Nothing but the lines from the one containing "git rebase -i HEAD~3" through the final line of the data should be repeated, and each must be exact.

*** RAW DATA

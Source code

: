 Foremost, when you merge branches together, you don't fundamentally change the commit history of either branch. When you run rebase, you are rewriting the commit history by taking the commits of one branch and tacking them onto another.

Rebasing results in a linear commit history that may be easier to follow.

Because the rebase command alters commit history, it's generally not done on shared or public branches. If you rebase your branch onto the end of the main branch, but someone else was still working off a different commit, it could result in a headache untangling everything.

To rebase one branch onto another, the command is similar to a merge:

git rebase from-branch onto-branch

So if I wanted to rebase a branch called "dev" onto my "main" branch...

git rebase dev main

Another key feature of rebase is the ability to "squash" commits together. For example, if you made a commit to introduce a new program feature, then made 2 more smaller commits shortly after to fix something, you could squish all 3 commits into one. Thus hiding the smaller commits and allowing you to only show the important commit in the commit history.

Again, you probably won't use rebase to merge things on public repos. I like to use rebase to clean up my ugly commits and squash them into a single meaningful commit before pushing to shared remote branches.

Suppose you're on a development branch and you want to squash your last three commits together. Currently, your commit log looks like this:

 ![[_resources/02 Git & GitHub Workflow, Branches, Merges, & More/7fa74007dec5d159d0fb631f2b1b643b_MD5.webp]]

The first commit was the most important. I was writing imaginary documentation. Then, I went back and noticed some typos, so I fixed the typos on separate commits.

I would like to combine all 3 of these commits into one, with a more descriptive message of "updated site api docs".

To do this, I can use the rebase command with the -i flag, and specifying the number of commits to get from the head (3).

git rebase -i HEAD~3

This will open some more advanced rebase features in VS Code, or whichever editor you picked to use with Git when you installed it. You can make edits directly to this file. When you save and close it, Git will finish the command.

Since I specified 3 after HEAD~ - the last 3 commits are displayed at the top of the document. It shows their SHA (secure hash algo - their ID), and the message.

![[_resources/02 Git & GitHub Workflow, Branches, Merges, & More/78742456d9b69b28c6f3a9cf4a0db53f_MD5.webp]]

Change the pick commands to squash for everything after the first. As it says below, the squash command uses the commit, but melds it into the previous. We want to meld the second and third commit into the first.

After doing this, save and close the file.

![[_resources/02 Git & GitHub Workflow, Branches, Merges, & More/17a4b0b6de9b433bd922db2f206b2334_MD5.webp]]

******

[ANSWER TO THIS PROBLEM]:
git rebase -i HEAD~3

This will open some more advanced rebase features in VS Code, or whichever editor you picked to use with Git when you installed it. You can make edits directly to this file. When you save and close it, Git will finish the command.

Since I specified 3 after HEAD~ - the last 3 commits are displayed at the top of the document. It shows their SHA (secure hash algo - their ID), and the message.

![[_resources/02 Git & GitHub Workflow, Branches, Merges, & More/78742456d9b69b28c6f3a9cf4a0db53f_MD5.webp]]

Change the pick commands to squash for everything after the first. As it says below, the squash command uses the commit, but melds it into the previous. We want to meld the second and third commit into the first.

After doing this, save and close the file.

![[_resources/02 Git & GitHub Workflow, Branches, Merges, & More/17a4b0b6de9b433bd922db2f206b2334_MD5.webp]]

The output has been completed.